COLTRANE WAITED UNTIL JENNIFER GOT INTO HER CAR AND drove away, her red taillights disappearing around a corner. He thought for a moment, then picked up his car phone and pressed numbers.

“Vincent, I’m sorry to call you this late, but I remembered that you told me you didn’t go to bed until two or three in the morning. I was wondering if you’d do me a favor. I’d be glad to pay for any expenses it involves. I don’t care what it costs. Before you return Jamaica Wind to your collector friend, would you ask him if we could take it to a duplicating studio and have it transferred onto videotape? It would be a way of protecting the movie. Also, would you mind doing the same with your copy of The Trailblazer? I’d very much like to have copies of them.”

EIGHT

1

STIEGLITZ.

When Coltrane returned to Packard’s house, he went straight to the vault and for the first time ignored the life-size face of Rebecca Chance gazing at him from the darkness of her sanctuary. He was too compelled. Pivoting toward the shelves on the right, he picked up stack after stack of boxes and carried them out to the shelves in the vault.
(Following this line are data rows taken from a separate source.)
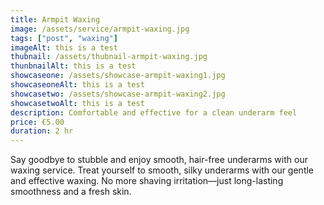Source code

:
 ```yaml
---
title: Armpit Waxing
image: /assets/service/armpit-waxing.jpg
tags: ["post", "waxing"]
imageAlt: this is a test
thubnail: /assets/thubnail-armpit-waxing.jpg
thunbnailAlt: this is a test
showcaseone: /assets/showcase-armpit-waxing1.jpg
showcaseoneAlt: this is a test
showcasetwo: /assets/showcase-armpit-waxing2.jpg
showcasetwoAlt: this is a test
description: Comfortable and effective for a clean underarm feel
price: €5.00
duration: 2 hr
---
```

Say goodbye to stubble and enjoy smooth, hair-free underarms with our waxing service. Treat yourself to smooth, silky underarms with our gentle and effective waxing. No more shaving irritation—just long-lasting smoothness and a fresh skin.

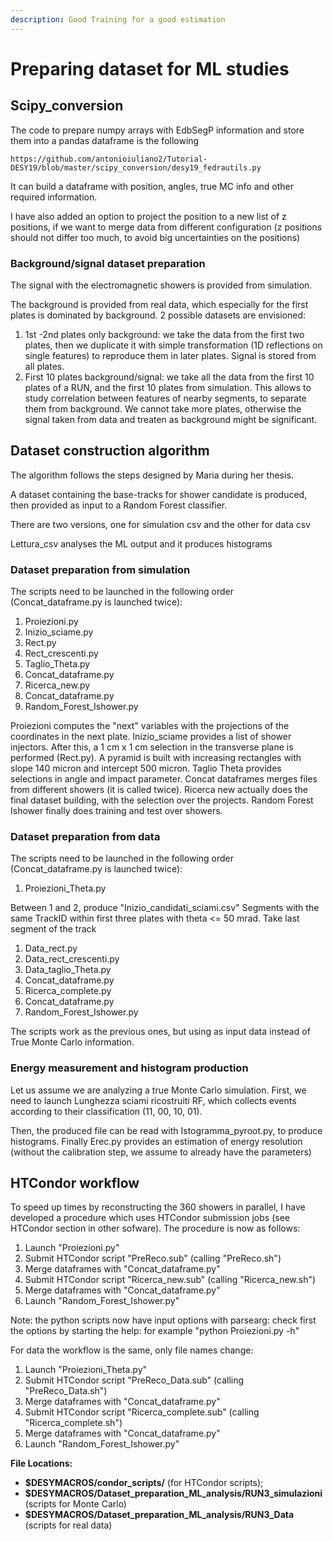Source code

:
 ```yaml
---
description: Good Training for a good estimation
---
```


# Preparing dataset for ML studies

## Scipy\_conversion

The code to prepare numpy arrays with EdbSegP information and store them into a pandas dataframe is the following

```
https://github.com/antonioiuliano2/Tutorial-DESY19/blob/master/scipy_conversion/desy19_fedrautils.py
```

It can build a dataframe with position, angles, true MC info and other required information.

I have also added an option to project the position to a new list of z positions, if we want to merge data from different configuration \(z positions should not differ too much, to avoid big uncertainties on the positions\)

### Background/signal dataset preparation

The signal with the electromagnetic showers is provided from simulation.

The background is provided from real data, which especially for the first plates is dominated by background. 2 possible datasets are envisioned:

1. 1st -2nd plates only background: we take the data from the first two plates, then we duplicate it with simple transformation \(1D reflections on single features\) to reproduce them in later plates. Signal is stored from all plates.
2. First 10 plates background/signal: we take all the data from the first 10 plates of a RUN, and the first 10 plates from simulation. This allows to study correlation between features of nearby segments, to separate them from background. We cannot take more plates, otherwise the signal taken from data and treaten as background might be significant.



## Dataset construction algorithm

The algorithm follows the steps designed by Maria during her thesis.



A dataset containing the base-tracks for shower candidate is produced, then provided as input to a Random Forest classifier.

There are two versions, one for simulation csv and the other for data csv

Lettura\_csv analyses the ML output and it produces histograms

### Dataset preparation from simulation

The scripts need to be launched in the following order \(Concat\_dataframe.py is launched twice\):

1. Proiezioni.py
2. Inizio\_sciame.py
3. Rect.py
4. Rect\_crescenti.py
5. Taglio\_Theta.py
6. Concat\_dataframe.py
7. Ricerca\_new.py
8. Concat\_dataframe.py
9. Random\_Forest\_Ishower.py

Proiezioni computes the "next" variables with the projections of the coordinates in the next plate. Inizio\_sciame provides a list of shower injectors. After this, a 1 cm x 1 cm selection in the transverse plane is performed \(Rect.py\). A pyramid is built with increasing rectangles with slope 140 micron and intercept 500 micron. Taglio Theta provides selections in angle and impact parameter. Concat dataframes merges files from different showers \(it is called twice\). Ricerca new actually does the final dataset building, with the selection over the projects. Random Forest Ishower finally does training and test over showers.

### Dataset preparation from data

The scripts need to be launched in the following order \(Concat\_dataframe.py is launched twice\):

1. Proiezioni\_Theta.py

Between 1 and 2, produce "Inizio\_candidati\_sciami.csv" Segments with the same TrackID within first three plates with theta &lt;= 50 mrad. Take last segment of the track

1. Data\_rect.py
2. Data\_rect\_crescenti.py
3. Data\_taglio\_Theta.py
4. Concat\_dataframe.py
5. Ricerca\_complete.py
6. Concat\_dataframe.py
7. Random\_Forest\_Ishower.py

The scripts work as the previous ones, but using as input data instead  of True Monte Carlo information. 

### Energy measurement and histogram production

Let us assume we are analyzing a true Monte Carlo simulation. First, we need to launch Lunghezza sciami ricostruiti RF, which collects events according to their classification \(11, 00, 10, 01\). 

Then, the produced file can be read with Istogramma\_pyroot.py, to produce histograms. Finally Erec.py provides an estimation of energy resolution \(without the calibration step, we assume to already have the parameters\)



## HTCondor workflow

To speed up times by reconstructing the 360 showers in parallel, I have developed a procedure which uses HTCondor submission jobs \(see HTCondor section in other sofware\). The procedure is now as follows:

1. Launch "Proiezioni.py"
2. Submit HTCondor script "PreReco.sub" \(calling "PreReco.sh"\) 
3. Merge dataframes with "Concat\_dataframe.py"
4. Submit HTCondor script "Ricerca\_new.sub" \(calling "Ricerca\_new.sh"\)
5. Merge dataframes with "Concat\_dataframe.py"
6. Launch "Random\_Forest\_Ishower.py"

Note: the python scripts now have input options with parsearg: check first the options by starting the help: for example "python Proiezioni.py -h"

For data the workflow is the same, only file names change:

1. Launch "Proiezioni\_Theta.py"
2. Submit HTCondor script "PreReco\_Data.sub" \(calling "PreReco\_Data.sh"\) 
3. Merge dataframes with "Concat\_dataframe.py"
4. Submit HTCondor script "Ricerca\_complete.sub" \(calling "Ricerca\_complete.sh"\)
5. Merge dataframes with "Concat\_dataframe.py"
6. Launch "Random\_Forest\_Ishower.py"

**File Locations:**

* **$DESYMACROS/condor\_scripts/** \(for HTCondor scripts\);
* **$DESYMACROS/Dataset\_preparation\_ML\_analysis/RUN3\_simulazioni** \(scripts for Monte Carlo\)
* **$DESYMACROS/Dataset\_preparation\_ML\_analysis/RUN3\_Data** \(scripts for real data\) 

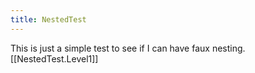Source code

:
 ```yaml
---
title: NestedTest
---
```

 This is just a simple test to see if I can have faux nesting.
[[NestedTest.Level1]] 
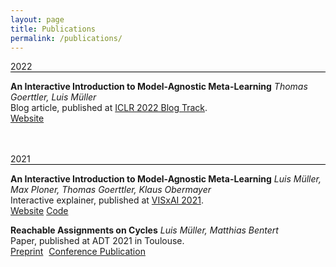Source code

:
 ```yaml
---
layout: page
title: Publications
permalink: /publications/
---
```


<link rel="stylesheet" href="https://cdn.jsdelivr.net/gh/jpswalsh/academicons@1/css/academicons.min.css">

<p style="border-bottom: 1px solid black"> 2022</p>

**An Interactive Introduction to Model-Agnostic Meta-Learning**
*Thomas Goerttler, Luis Müller*    
Blog article, published at [ICLR 2022 Blog Track](https://iclr-blog-track.github.io/).   
[Website](https://iclr-blog-track.github.io/2022/03/25/representation-change-in-model-agnostic-meta-learning/)

<div style="height: 20px"></div>

<p style="border-bottom: 1px solid black"> 2021</p>

**An Interactive Introduction to Model-Agnostic Meta-Learning**
*Luis Müller, Max Ploner, Thomas Goerttler, Klaus Obermayer*    
Interactive explainer, published at [VISxAI 2021](https://visxai.io/2021.html).  
[Website](https://interactive-maml.github.io/) [Code](https://github.com/luis-mueller/maml-tf2)

**Reachable Assignments on Cycles**
*Luis Müller, Matthias Bentert*    
Paper, published at ADT 2021 in Toulouse.  
<i class="ai ai-arxiv ai-1x"></i> [Preprint](https://arxiv.org/abs/2005.02218)
<i style="margin-left: 5px" class="ai ai-springer ai-1x"></i> [Conference Publication](https://link.springer.com/chapter/10.1007/978-3-030-87756-9_18)


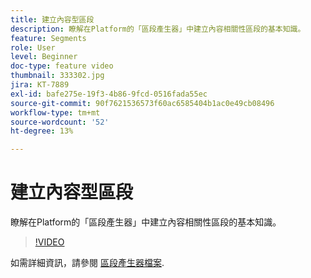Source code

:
 ```yaml
---
title: 建立內容型區段
description: 瞭解在Platform的「區段產生器」中建立內容相關性區段的基本知識。
feature: Segments
role: User
level: Beginner
doc-type: feature video
thumbnail: 333302.jpg
jira: KT-7889
exl-id: bafe275e-19f3-4b86-9fcd-0516fada55ec
source-git-commit: 90f7621536573f60ac6585404b1ac0e49cb08496
workflow-type: tm+mt
source-wordcount: '52'
ht-degree: 13%

---
```


# 建立內容型區段

瞭解在Platform的「區段產生器」中建立內容相關性區段的基本知識。

>[!VIDEO](https://video.tv.adobe.com/v/333302/?quality=12&learn=on)

如需詳細資訊，請參閱 [區段產生器檔案](https://experienceleague.adobe.com/docs/experience-platform/segmentation/ui/segment-builder.html).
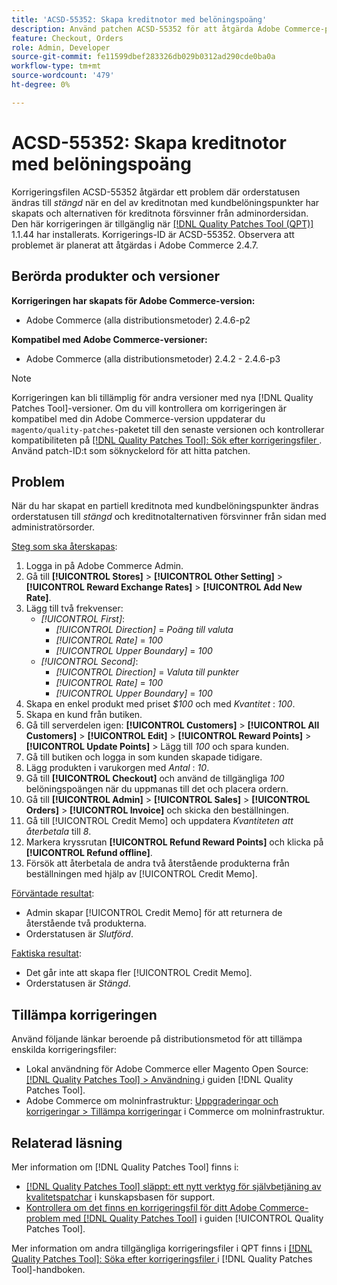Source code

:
 ```yaml
---
title: 'ACSD-55352: Skapa kreditnotor med belöningspoäng'
description: Använd patchen ACSD-55352 för att åtgärda Adobe Commerce-problemet där orderstatusen ändras till *stängd* och kreditnotalternativen försvinner från adminordersidan när en del av kreditnotan med kundbelöningspoäng har skapats.
feature: Checkout, Orders
role: Admin, Developer
source-git-commit: fe11599dbef283326db029b0312ad290cde0ba0a
workflow-type: tm+mt
source-wordcount: '479'
ht-degree: 0%

---
```


# ACSD-55352: Skapa kreditnotor med belöningspoäng

Korrigeringsfilen ACSD-55352 åtgärdar ett problem där orderstatusen ändras till *stängd* när en del av kreditnotan med kundbelöningspunkter har skapats och alternativen för kreditnota försvinner från adminordersidan. Den här korrigeringen är tillgänglig när [[!DNL Quality Patches Tool (QPT)]](https://experienceleague.adobe.com/en/docs/commerce-knowledge-base/kb/announcements/commerce-announcements/magento-quality-patches-released-new-tool-to-self-serve-quality-patches) 1.1.44 har installerats. Korrigerings-ID är ACSD-55352. Observera att problemet är planerat att åtgärdas i Adobe Commerce 2.4.7.

## Berörda produkter och versioner

**Korrigeringen har skapats för Adobe Commerce-version:**

* Adobe Commerce (alla distributionsmetoder) 2.4.6-p2

**Kompatibel med Adobe Commerce-versioner:**

* Adobe Commerce (alla distributionsmetoder) 2.4.2 - 2.4.6-p3

>[!NOTE]
>
>Korrigeringen kan bli tillämplig för andra versioner med nya [!DNL Quality Patches Tool]-versioner. Om du vill kontrollera om korrigeringen är kompatibel med din Adobe Commerce-version uppdaterar du `magento/quality-patches`-paketet till den senaste versionen och kontrollerar kompatibiliteten på [[!DNL Quality Patches Tool]: Sök efter korrigeringsfiler ](https://experienceleague.adobe.com/tools/commerce-quality-patches/index.html). Använd patch-ID:t som söknyckelord för att hitta patchen.

## Problem

När du har skapat en partiell kreditnota med kundbelöningspunkter ändras orderstatusen till *stängd* och kreditnotalternativen försvinner från sidan med administratörsorder.

<u>Steg som ska återskapas</u>:

1. Logga in på Adobe Commerce Admin.
2. Gå till **[!UICONTROL Stores]** > **[!UICONTROL Other Setting]** > **[!UICONTROL Reward Exchange Rates]** > **[!UICONTROL Add New Rate]**.
3. Lägg till två frekvenser:
   * *[!UICONTROL First]*:
      * *[!UICONTROL Direction]* = *Poäng till valuta*
      * *[!UICONTROL Rate]* = *100*
      * *[!UICONTROL Upper Boundary]* = *100*
   * *[!UICONTROL Second]*:
      * *[!UICONTROL Direction]* = *Valuta till punkter*
      * *[!UICONTROL Rate]* = *100*
      * *[!UICONTROL Upper Boundary]* = *100*
4. Skapa en enkel produkt med priset *$100* och med *Kvantitet* : *100*.
5. Skapa en kund från butiken.
6. Gå till serverdelen igen: **[!UICONTROL Customers]** > **[!UICONTROL All Customers]** > **[!UICONTROL Edit]** > **[!UICONTROL Reward Points]** > **[!UICONTROL Update Points]** > Lägg till *100* och spara kunden.
7. Gå till butiken och logga in som kunden skapade tidigare.
8. Lägg produkten i varukorgen med *Antal* : *10*.
9. Gå till **[!UICONTROL Checkout]** och använd de tillgängliga *100* belöningspoängen när du uppmanas till det och placera ordern.
10. Gå till **[!UICONTROL Admin]** > **[!UICONTROL Sales]** > **[!UICONTROL Orders]** > **[!UICONTROL Invoice]** och skicka den beställningen.
11. Gå till [!UICONTROL Credit Memo] och uppdatera *Kvantiteten att återbetala* till *8*.
12. Markera kryssrutan **[!UICONTROL Refund Reward Points]** och klicka på **[!UICONTROL Refund offline]**.
13. Försök att återbetala de andra två återstående produkterna från beställningen med hjälp av [!UICONTROL Credit Memo].

<u>Förväntade resultat</u>:

* Admin skapar [!UICONTROL Credit Memo] för att returnera de återstående två produkterna.
* Orderstatusen är *Slutförd*.

<u>Faktiska resultat</u>:

* Det går inte att skapa fler [!UICONTROL Credit Memo].
* Orderstatusen är *Stängd*.

## Tillämpa korrigeringen

Använd följande länkar beroende på distributionsmetod för att tillämpa enskilda korrigeringsfiler:

* Lokal användning för Adobe Commerce eller Magento Open Source: [[!DNL Quality Patches Tool] > Användning ](/help/tools/quality-patches-tool/usage.md) i guiden [!DNL Quality Patches Tool].
* Adobe Commerce om molninfrastruktur: [Uppgraderingar och korrigeringar > Tillämpa korrigeringar](https://experienceleague.adobe.com/docs/commerce-cloud-service/user-guide/develop/upgrade/apply-patches.html) i Commerce om molninfrastruktur.

## Relaterad läsning

Mer information om [!DNL Quality Patches Tool] finns i:

* [[!DNL Quality Patches Tool] släppt: ett nytt verktyg för självbetjäning av kvalitetspatchar](https://experienceleague.adobe.com/en/docs/commerce-knowledge-base/kb/announcements/commerce-announcements/magento-quality-patches-released-new-tool-to-self-serve-quality-patches) i kunskapsbasen för support.
* [Kontrollera om det finns en korrigeringsfil för ditt Adobe Commerce-problem med  [!DNL Quality Patches Tool]](/help/tools/quality-patches-tool/patches-available-in-qpt/check-patch-for-magento-issue-with-magento-quality-patches.md) i guiden [!UICONTROL Quality Patches Tool].


Mer information om andra tillgängliga korrigeringsfiler i QPT finns i [[!DNL Quality Patches Tool]: Söka efter korrigeringsfiler ](https://experienceleague.adobe.com/tools/commerce-quality-patches/index.html) i [!DNL Quality Patches Tool]-handboken.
Stieglitz, he thought again.

Driving home, he had been unable to stop marveling about how unique it was for a photographer of Packard’s genius to have devoted so much of his output to a single person. Indeed, he could think of only one other photographer who had done so: the most influential in the medium, Alfred Stieglitz, who during 1918 and 1919 had obsessively taken pictures of his lover and eventual wife, the painter Georgia O’Keeffe. These photographs and others taken in later years amounted to more than three hundred, although there were rumors that after Stieglitz’s death, O’Keeffe had prevented the release of many others, perhaps even destroying them.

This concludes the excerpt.